Khamenei ha dichiarato che il suo paese ha finora dimostrato moderazione, cortesia e la fratellanza islamica verso il Regno Saudita, ma ha aggiunto che si aspetta che i funzionari sauditi facciano a pieno e in fretta il loro dovere. L’Iran è il paese che ha pagato il prezzo più alto di vittime nella tragedia di Mina. Il presidente iraniano, Hassan Rouhani, ha anticipato il rientro da New York, dove si trovava per partecipare alla 70esima Assemblea generale delle Nazioni Unite e dove ha avuto anche un incontro con il Premier Matteo Renzi, per accogliere nell’aeroporto della capitale iraniana i resti dei primi 130 connazionali. A Teheran il ministro degli Esteri ha convocato nuovamente, per la quarta volta dalla tragedia del 24 settembre, l’ambasciatore saudita, informandolo con toni severi delle aspettative di tutte le famiglie delle vittime iraniane per un immediato rimpatrio delle salme dei loro congiunti, senza ulteriori indugi e senza che vengano celebrate cerimonie funebri in Arabia Saudita.

Il dramma di Mina ha esacerbato ulteriormente le già alte tensioni tra l’Iran sciita e il Regno Saudita sunnita, i due grandi rivali da sempre nella regione del Golfo.
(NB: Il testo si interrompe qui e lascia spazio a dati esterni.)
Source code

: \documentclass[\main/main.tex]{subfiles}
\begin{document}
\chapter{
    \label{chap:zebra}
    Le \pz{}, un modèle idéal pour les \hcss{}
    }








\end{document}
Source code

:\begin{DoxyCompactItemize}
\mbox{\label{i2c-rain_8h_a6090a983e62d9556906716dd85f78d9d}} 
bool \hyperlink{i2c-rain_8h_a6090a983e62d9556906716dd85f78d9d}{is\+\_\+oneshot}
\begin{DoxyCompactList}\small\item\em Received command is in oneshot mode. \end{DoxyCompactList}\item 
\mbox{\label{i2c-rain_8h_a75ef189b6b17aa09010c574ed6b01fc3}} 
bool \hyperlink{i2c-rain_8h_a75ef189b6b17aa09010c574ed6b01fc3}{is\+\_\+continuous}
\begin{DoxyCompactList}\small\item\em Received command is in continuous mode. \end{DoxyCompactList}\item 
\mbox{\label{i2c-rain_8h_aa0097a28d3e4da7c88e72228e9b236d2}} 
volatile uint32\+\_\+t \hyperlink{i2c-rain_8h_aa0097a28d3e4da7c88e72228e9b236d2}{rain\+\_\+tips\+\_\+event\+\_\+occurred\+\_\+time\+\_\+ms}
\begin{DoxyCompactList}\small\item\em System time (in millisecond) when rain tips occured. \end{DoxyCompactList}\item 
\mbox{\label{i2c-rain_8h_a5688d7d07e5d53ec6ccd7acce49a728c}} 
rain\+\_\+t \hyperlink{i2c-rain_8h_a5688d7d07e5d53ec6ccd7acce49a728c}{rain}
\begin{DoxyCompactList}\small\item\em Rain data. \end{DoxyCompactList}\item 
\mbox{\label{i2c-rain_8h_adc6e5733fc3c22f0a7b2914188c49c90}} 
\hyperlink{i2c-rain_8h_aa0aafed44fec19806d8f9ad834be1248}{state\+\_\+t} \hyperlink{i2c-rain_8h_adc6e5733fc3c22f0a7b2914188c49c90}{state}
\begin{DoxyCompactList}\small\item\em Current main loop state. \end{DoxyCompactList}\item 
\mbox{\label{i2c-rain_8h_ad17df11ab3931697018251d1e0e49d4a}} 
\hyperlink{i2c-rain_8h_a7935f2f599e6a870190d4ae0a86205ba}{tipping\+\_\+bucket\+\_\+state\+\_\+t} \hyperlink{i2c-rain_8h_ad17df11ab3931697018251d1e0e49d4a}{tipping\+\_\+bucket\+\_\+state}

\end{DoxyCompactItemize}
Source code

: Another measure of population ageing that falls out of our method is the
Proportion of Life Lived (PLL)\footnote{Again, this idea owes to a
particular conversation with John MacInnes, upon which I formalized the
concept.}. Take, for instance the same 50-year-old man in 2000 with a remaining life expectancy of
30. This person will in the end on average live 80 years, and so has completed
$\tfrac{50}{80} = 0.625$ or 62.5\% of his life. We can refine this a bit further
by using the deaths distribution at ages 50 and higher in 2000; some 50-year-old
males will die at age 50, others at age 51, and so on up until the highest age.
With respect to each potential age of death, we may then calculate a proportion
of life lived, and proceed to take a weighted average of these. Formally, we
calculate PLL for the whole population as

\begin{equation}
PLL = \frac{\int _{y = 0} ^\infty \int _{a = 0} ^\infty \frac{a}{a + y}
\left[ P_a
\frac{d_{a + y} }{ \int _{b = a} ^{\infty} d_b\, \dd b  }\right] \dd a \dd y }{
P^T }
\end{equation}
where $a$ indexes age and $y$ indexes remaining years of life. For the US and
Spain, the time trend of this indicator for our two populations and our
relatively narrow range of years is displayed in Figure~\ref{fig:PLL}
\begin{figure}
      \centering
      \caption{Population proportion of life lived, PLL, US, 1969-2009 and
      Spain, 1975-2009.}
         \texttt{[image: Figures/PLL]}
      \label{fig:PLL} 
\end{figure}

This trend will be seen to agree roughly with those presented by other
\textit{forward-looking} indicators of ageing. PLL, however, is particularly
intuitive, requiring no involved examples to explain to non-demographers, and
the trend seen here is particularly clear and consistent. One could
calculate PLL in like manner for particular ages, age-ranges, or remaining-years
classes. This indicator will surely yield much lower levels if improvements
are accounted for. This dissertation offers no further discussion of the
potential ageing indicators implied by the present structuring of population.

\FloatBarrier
I 2 rapporti fra Riyad e Teheran, che sono freddi dopo l’avvento della Repubblica islamica nel 1979, si sono deteriorati negli ultimi anni con la crisi siriana, la guerra in Yemen e, più recentemente, l’accordo nucleare raggiunto tra l’Iran e le grandi potenze. Oltre agli addebiti di incompetenza, inettitudine e mancanza di cooperazione lanciati a Riad, gli iraniani pretendono che l’Arabia Saudita presenti le scuse all’intera comunità musulmana e alle famiglie delle vittime per il tragico accaduto. Critiche e scuse che il governo di Riad ha rinviato al mittente, accusandolo di sfruttare cinicamente per fini politici il dramma di Mina. Critiche verso l’Arabia Saudita sono giunte però anche da altri paesi islamici, con articoli polemici apparsi sulla stampa in Egitto, Marocco e Sudan. In Turchia, uno dei principali leader del Partito al governo ha proposto di far gestire l’haji da commissioni di esperti di più nazioni perché “i luoghi santi dell’Islam appartengono a tutti i musulmani” e non solo all’Arabia Saudita; dichiarazione da cui ha preso però le distanze il presidente Erdogan.

Gli organi di stampa e i media sauditi non hanno ovviamente gradito le critiche, sostenendo che si tratta di una campagna concertata di diffamazione contro il Regno da parte dei suoi storici nemici e hanno respinto come ridicole le proposte di internazionalizzare i luoghi santi dell’Islam. Quali che siano le reazioni pubbliche alle critiche dall’estero, nei palazzi del potere a Riad sta montando un forte nervosismo. Il monarca Salman ha ordinato al principe ereditario, Mohammad bin Nayef, suo nipote, e al vice erede, Mohammad bin Salman, suo figlio, di agire con decisione per chiarire quanto è successo al “muro di Satana” e recuperare più in fretta possibile la reputazione internazionale del Regno.